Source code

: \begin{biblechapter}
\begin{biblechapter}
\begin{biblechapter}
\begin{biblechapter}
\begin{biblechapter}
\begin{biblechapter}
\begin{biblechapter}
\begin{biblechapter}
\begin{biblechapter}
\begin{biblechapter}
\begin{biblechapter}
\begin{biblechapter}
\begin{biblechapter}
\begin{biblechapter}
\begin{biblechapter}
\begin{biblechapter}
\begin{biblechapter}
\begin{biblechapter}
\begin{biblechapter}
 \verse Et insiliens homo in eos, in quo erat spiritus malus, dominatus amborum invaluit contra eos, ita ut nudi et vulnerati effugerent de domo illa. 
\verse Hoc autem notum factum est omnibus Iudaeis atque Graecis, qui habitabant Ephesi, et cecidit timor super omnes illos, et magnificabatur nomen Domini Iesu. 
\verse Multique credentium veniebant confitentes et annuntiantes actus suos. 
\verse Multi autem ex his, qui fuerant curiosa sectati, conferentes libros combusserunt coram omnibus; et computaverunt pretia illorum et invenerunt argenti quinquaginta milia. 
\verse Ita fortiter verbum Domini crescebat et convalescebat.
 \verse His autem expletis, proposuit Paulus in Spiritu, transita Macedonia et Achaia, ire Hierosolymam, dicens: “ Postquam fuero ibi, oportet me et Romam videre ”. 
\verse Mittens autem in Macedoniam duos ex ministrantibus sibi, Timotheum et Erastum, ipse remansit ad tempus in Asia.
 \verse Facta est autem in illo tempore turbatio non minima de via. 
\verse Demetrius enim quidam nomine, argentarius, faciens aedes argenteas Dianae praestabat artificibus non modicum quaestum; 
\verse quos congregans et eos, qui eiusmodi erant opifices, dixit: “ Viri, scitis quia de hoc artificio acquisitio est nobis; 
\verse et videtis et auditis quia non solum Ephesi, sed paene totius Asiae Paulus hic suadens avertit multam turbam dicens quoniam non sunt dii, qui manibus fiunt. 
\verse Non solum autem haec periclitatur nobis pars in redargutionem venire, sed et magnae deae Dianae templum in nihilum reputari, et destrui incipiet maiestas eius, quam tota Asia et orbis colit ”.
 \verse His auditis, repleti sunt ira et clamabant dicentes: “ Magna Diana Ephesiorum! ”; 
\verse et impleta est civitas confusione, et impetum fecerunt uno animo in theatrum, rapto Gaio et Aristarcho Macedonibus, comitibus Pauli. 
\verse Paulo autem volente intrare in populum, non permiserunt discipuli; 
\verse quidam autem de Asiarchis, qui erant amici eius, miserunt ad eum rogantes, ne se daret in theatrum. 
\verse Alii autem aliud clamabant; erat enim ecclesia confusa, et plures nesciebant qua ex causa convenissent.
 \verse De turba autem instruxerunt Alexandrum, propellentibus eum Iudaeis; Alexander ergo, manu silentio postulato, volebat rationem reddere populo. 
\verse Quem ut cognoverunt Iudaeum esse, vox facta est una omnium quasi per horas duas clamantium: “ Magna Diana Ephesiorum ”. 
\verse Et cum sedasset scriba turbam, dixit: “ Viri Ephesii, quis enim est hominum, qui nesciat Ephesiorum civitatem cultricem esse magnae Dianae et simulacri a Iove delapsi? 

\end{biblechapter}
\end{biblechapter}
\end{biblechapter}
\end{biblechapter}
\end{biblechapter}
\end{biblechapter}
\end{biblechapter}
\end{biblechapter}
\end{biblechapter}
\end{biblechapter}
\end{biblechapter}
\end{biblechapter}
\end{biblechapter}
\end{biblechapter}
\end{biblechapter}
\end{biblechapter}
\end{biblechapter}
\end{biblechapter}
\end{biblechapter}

Exercise aim ::
Among the records, count every line where "esse" appears. Reply with the total alone.

Task answer ::
2